I've been looking around the internet for ideas on connecting to an ethernet connection using a PIC. A couple of project descriptions I've seen talk about programming the PIC directly to transmit over the ethernet cable. Assuming a speed of 10Mbs, could any PIC ever acheive a transmission speed that high? Even the fastest PICs available, 32Mhz, can only actually execute instructions at 8Mhz (32Mhz divided by 4 oscillations per instruction).
So are these projects actually using a blackbox device between the PIC and the ethernet cable (an ethernet controller of some type)? Or is it possible to transmit at a slower data rate over a standard ethernet connection?
All the projects I have seen use either a module or control chip. PIC chips will run faster with a crystal, but you are correct the the instruction rate is 4x slower and therefore even an 80Mhz crystal only gets you a 20Mhz instruction clock.
Ah, I was looking only at the 8-bit 16F family of MCUs. Looks like there are definitely PICs that can handle the speed.
So, theoretically, there's no reason you couldn't fully program a PIC with a TCP/IP stack and directly connect it to an ethernet hardline (with voltage-leveling components in between, of course). On, say, a 40 MIPS PIC, you'd have to take care that you don't use more than 4 instructions per databit during the transmission.
Ah, I was looking only at the 8-bit 16F family of MCUs.
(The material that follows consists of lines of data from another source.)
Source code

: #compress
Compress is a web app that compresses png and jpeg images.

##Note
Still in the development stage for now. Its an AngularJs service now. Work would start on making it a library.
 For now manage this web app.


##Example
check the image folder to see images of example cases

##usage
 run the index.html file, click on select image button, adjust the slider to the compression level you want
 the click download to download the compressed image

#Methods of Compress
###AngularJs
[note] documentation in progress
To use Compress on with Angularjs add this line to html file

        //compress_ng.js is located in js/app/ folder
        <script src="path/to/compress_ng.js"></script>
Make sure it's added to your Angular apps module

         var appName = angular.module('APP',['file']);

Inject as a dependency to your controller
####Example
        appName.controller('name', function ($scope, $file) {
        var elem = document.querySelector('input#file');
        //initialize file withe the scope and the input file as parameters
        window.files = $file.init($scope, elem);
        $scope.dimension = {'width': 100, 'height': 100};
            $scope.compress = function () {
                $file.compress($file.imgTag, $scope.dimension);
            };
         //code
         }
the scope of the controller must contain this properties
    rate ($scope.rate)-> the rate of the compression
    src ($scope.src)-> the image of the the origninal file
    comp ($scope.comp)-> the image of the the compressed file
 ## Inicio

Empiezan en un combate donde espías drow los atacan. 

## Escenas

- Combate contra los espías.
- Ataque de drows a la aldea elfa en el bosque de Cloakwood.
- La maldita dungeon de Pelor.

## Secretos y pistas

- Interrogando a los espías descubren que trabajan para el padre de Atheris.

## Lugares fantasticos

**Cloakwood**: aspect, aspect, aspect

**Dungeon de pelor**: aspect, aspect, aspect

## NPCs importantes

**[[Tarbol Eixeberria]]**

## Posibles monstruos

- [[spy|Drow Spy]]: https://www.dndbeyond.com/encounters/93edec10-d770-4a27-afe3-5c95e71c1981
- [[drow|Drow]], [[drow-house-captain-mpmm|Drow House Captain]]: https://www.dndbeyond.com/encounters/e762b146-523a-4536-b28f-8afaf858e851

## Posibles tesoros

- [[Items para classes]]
Looks like there are definitely PICs that can handle the speed.
So, theoretically, there's no reason you couldn't fully program a PIC with a TCP/IP stack and directly connect it to an ethernet hardline (with voltage-leveling components in between, of course). On, say, a 40 MIPS PIC, you'd have to take care that you don't use more than 4 instructions per databit during the transmission.
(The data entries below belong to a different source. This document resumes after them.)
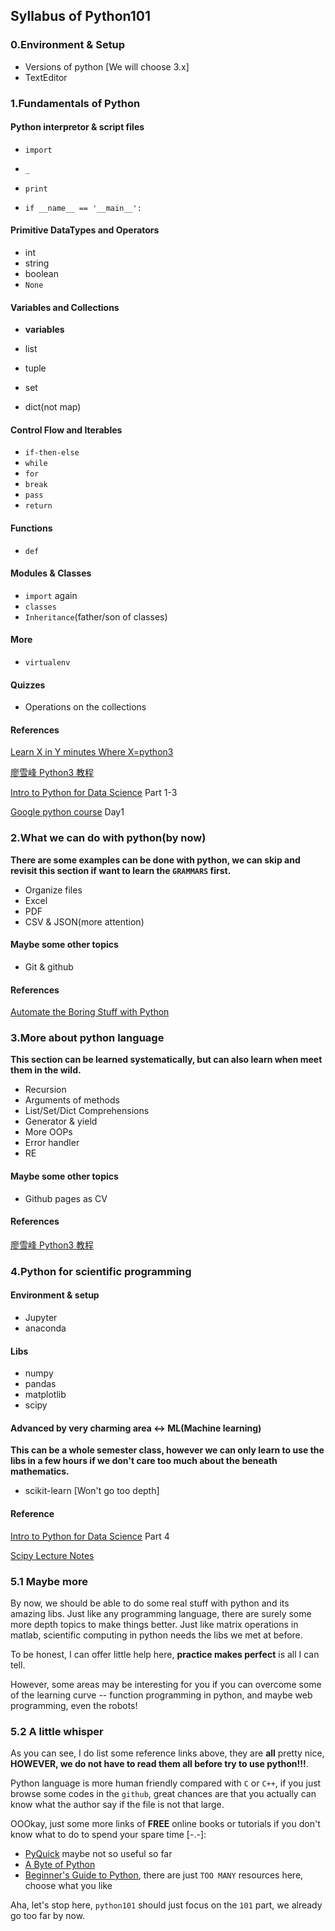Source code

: ## Syllabus of Python101

### 0.Environment & Setup

* Versions of python [We will choose 3.x]
* TextEditor


### 1.Fundamentals of Python

#### Python interpretor & script files

* `import`
* `_`
* `print`

* `if __name__ == '__main__':`

#### Primitive DataTypes and Operators
* int
* string
* boolean
* `None`



#### Variables and Collections
* **variables**

* list
* tuple
* set
* dict(not map)

#### Control Flow and Iterables
* `if-then-else`
* `while`
* `for`
* `break`
* `pass`
* `return`

#### Functions
* `def`

#### Modules & Classes

* `import` again
* `classes`
* `Inheritance`(father/son of classes)

#### More

* `virtualenv`



#### Quizzes
* Operations on the collections

#### References

[Learn X in Y minutes Where X=python3](https://learnxinyminutes.com/docs/python3/)

[廖雪峰 Python3 教程](http://www.liaoxuefeng.com/wiki/0014316089557264a6b348958f449949df42a6d3a2e542c000)

[Intro to Python for Data Science](https://www.datacamp.com/courses/intro-to-python-for-data-science) Part 1-3

[Google python course](https://developers.google.com/edu/python) Day1

### 2.What we can do with python(by now)

**There are some examples can be done with python, we can skip and revisit this section if want to learn the `GRAMMARS` first.**

* Organize files
* Excel
* PDF
* CSV & JSON(more attention)

#### Maybe some other topics
* Git & github

#### References

[Automate the Boring Stuff with Python](https://automatetheboringstuff.com/)


### 3.More about python language

**This section can be learned systematically, but can also learn when meet them in the wild.**

* Recursion
* Arguments of methods
* List/Set/Dict Comprehensions
* Generator & yield
* More OOPs
* Error handler
* RE

#### Maybe some other topics
* Github pages as CV

#### References

[廖雪峰 Python3 教程](http://www.liaoxuefeng.com/wiki/0014316089557264a6b348958f449949df42a6d3a2e542c000)

### 4.Python for scientific programming

#### Environment & setup
* Jupyter
* anaconda

#### Libs
* numpy
* pandas
* matplotlib
* scipy

#### Advanced by very charming area <-> ML(Machine learning)

**This can be a whole semester class, however we can only learn to use the libs in a few hours if we don't care too much about the beneath mathematics.**

* scikit-learn [Won't go too depth]

#### Reference

[Intro to Python for Data Science](https://www.datacamp.com/courses/intro-to-python-for-data-science) Part 4

[Scipy Lecture Notes](http://www.scipy-lectures.org/index.html)


### 5.1 Maybe more

By now, we should be able to do some real stuff with python and its amazing libs. Just like any programming language, there are surely some more depth topics to make things better. Just like matrix operations in matlab, scientific computing in python needs the libs we met at before.

To be honest, I can offer little help here, **practice makes perfect** is all I can tell.

However, some areas may be interesting for you if you can overcome some of the learning curve -- function programming in python, and maybe web programming, even the robots!


### 5.2 A little whisper

As you can see, I do list some reference links above, they are **all** pretty nice, **HOWEVER, we do not have to read them all before try to use python!!!**.

Python language is more human friendly compared with `C` or `C++`, if you just browse some codes in the `github`, great chances are that you actually can know what the author say if the file is not that large.

OOOkay, just some more links of **FREE** online books or tutorials if you don't know what to do to spend your spare time [-.-]:

* [PyQuick](http://pyquick.readthedocs.io/en/latest/) maybe not so useful so far
* [A Byte of Python](https://www.gitbook.com/book/swaroopch/byte-of-python/details)
* [Beginner's Guide to Python](https://wiki.python.org/moin/BeginnersGuide), there are just `TOO MANY` resources here, choose what you like


Aha, let's stop here, `python101` should just focus on the `101` part, we already go too far by now.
You need a proper MAC/PHY layer. You can't just connect an ethernet cable directly to some GPIO pins, even with level converters. I know some ARM chips have inbuilt MAC/PHY's, I don't know about PIC's, because I don't use them.
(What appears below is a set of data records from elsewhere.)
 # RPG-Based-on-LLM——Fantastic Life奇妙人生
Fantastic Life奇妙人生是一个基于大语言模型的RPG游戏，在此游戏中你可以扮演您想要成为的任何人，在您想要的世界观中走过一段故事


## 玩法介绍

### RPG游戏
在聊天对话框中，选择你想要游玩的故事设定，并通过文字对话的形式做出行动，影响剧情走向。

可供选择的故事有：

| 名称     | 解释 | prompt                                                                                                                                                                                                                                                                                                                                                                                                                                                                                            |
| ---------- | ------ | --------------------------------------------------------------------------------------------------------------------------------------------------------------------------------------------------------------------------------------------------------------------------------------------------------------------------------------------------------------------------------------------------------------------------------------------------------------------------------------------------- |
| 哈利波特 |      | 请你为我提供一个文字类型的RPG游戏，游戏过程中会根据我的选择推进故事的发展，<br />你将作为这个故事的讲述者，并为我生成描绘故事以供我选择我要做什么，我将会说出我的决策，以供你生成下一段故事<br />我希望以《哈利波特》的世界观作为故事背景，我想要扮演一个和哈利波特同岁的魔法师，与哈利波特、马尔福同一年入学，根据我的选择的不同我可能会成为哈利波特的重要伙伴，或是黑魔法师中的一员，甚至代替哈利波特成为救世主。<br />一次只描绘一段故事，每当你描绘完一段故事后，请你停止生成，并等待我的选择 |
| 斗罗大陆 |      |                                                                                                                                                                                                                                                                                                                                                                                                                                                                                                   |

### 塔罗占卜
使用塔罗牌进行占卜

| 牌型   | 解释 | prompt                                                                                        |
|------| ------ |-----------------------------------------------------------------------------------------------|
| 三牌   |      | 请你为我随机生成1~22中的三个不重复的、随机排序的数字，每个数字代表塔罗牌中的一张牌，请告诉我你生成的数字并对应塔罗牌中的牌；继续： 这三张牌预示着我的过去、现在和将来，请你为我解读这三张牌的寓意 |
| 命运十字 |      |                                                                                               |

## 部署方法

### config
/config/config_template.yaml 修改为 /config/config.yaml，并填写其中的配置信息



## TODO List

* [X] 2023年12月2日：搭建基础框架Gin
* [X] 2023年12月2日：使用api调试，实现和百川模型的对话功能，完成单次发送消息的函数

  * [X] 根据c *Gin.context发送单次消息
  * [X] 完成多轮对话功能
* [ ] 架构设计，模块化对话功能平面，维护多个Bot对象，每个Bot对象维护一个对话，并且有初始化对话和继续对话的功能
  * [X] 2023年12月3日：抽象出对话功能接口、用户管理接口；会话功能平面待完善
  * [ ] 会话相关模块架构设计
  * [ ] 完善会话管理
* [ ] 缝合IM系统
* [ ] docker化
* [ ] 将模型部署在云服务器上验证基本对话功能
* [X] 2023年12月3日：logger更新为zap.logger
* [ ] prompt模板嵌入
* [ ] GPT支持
I know, but I'm trying to avoid that if I can (for now). I'm interested enough in TCP/IP and such to learn how it all works at a low level. If nothing else, it would be satisfying to send a ping request to my ISP and get a response back.
You won't want to implement the physical layer yourself. What Bill refers to is that you can either use an external transceiver or use a PIC that has it built in. In either case you will need a fast enough PIC with RAM that can be used as a buffer.
What about the physical layer would be difficult/impossible to do on a fast PIC with a lot of RAM? I understand what the physical layer does conceptionally, but I'm unclear on some of the low-level details. Particularly, why does any device on a local network care what the MAC address is of any other device? Why aren't the unique IP addresses enough for all the devices to talk to each other?
Right, but as I wrote above, I'm trying to avoid buying a blackbox solution. I'm actually interested in learning the low-level communication protocols. Maybe it's not possible on a PIC alone, but I want to at least fully understand why it's not possible before I buy someone else's hardware.
I realize this is a uC forum and not a networking forum, so this is really the wrong place for my last question anyway. I do appreciate the responses, though.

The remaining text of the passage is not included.